There was no way I could head home early from South Africa back to Queensland without taking in a World Cup football match, I mean the atmosphere here has been totally electric!!

Firstly I was down in Cape Town to visit a good friend of mine Jason Cummings whose family I’ve known for years as they own the Beaver Creek Coffee Farm in port Edward where I lived. Jason left for Cape Town years ago and is now the Business Director of a cutting edge digital marketing company called Big Wednesday who operate from a pretty sexy office setup right in the centre of South Africa’s mother city.

As the Best Job in the World campaign was right up there street he asked me ages ago to talk to their staff and clients all about the project, the digital side of it and why on earth I won. I flew down to CT for a few days, explored the city again, soaked up the pre-World Cup atmosphere, made a presentation and had a night out on the town with hundreds of over people on Long Street. It truly was an international festival of fun!
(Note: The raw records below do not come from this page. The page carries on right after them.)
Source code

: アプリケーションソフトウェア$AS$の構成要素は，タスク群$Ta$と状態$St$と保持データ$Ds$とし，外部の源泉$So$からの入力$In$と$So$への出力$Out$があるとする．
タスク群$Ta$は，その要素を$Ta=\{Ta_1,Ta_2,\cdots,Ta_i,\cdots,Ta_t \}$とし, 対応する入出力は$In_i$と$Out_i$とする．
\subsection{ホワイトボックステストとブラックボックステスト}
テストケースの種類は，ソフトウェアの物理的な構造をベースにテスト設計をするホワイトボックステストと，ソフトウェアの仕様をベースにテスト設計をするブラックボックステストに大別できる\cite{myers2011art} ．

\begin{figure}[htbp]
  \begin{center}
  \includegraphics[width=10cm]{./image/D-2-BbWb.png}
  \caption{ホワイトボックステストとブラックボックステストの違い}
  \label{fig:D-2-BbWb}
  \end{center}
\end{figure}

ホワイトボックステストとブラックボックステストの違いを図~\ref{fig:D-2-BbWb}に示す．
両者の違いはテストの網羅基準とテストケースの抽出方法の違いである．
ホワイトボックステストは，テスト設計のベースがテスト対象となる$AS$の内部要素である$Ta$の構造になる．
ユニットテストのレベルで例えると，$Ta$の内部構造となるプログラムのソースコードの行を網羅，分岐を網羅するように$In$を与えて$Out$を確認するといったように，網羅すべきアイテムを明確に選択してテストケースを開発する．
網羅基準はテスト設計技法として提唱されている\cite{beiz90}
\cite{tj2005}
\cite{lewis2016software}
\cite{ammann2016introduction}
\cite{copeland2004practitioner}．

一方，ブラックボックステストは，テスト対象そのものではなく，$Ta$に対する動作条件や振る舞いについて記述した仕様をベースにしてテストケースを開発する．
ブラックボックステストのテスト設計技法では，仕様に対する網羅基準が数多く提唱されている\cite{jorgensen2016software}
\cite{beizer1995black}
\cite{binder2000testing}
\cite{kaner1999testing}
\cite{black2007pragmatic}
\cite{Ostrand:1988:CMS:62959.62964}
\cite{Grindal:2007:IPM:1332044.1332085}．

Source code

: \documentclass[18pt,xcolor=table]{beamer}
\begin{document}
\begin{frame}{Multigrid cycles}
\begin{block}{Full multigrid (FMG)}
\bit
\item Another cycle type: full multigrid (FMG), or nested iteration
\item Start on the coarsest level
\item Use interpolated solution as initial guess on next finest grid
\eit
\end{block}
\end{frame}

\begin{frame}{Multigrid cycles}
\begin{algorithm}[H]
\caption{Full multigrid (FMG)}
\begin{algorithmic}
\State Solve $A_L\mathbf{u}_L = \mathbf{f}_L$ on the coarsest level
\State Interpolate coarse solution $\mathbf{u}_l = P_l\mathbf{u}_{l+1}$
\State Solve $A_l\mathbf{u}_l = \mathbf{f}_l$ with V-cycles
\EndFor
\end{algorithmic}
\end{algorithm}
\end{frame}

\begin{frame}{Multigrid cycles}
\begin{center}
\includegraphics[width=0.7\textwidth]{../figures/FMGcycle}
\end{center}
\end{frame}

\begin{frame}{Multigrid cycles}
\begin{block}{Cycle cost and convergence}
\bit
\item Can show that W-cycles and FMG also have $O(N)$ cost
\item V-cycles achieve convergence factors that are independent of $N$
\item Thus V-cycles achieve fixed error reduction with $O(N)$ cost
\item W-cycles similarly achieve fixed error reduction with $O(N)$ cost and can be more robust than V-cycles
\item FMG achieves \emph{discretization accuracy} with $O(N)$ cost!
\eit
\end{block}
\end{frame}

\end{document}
Jason and I with our new shirts! Long Street, Cape Town

I flew back to Durban ready to take in one last activity before flying back to Queensland – a World Cup game! Having worked whilst on holiday for Emirates and the KZN Government I was able to get a pretty decent ticket for the opening game at the Moses Mabida Stadium in Durban.

WorldCupPano_small

After a fantastic welcome party at uShaka complete with Zulu dancers Ina Cronje the Finance Minister who has very kindly been looking after me whilst here in SA, and I headed in convoy through the streets of Durban past waves of gold and green Australia supporters to the stadium. Where were the German fans??

Zulu dancers Ben & Ina

It looked absolutely stunning with lines of people entering from the Fan Parks, lights beaming up into the sky and a buzz I’ve never really felt before from a sports match. We made our way to our seats which happened to be about three rows away from the South African President Jacob Zuma and settled in for a good game…..at least I hoped so!

President Jacob Zuma Teams line up Durban Stadium Greg from Sydney

Germany v Australia could have been a well-fought match I thought, ok on paper Germany should easily beat the Socceroos but I saw the Aussies play a few months ago and they looked pretty effective – although it was against Indonesia.

The sound of the vuvuzela’s was deafening, they’re an African horn which everyone is using here and the sounds goes around the neighbourhoods from 5am until 1am – literally ALL day and here was no different.

As soon as the whistle went the German team looked typically efficient, well organised and methodical – exactly as we’ve come to expect. Within 10 minutes the first goal had tugged at the back of the net – a blasting drive from Podolski, and the Germans never looked back.

By half time the scoreline had been doubled with Klose heading in from close range and the halftime whistle couldn’t have come early enough for the disillusioned Australians – something was missing – virtually any resistance or midfield!

Sorry Australia

To be fair they did return to the pitch with renewed vigour and drive; finding men, completing passes and generally offering some determination that just hadn’t been seen in the first half….until Tim Cahill was shown a totally unjustified straight red card reducing the team down to 10 men for the remainder of the game.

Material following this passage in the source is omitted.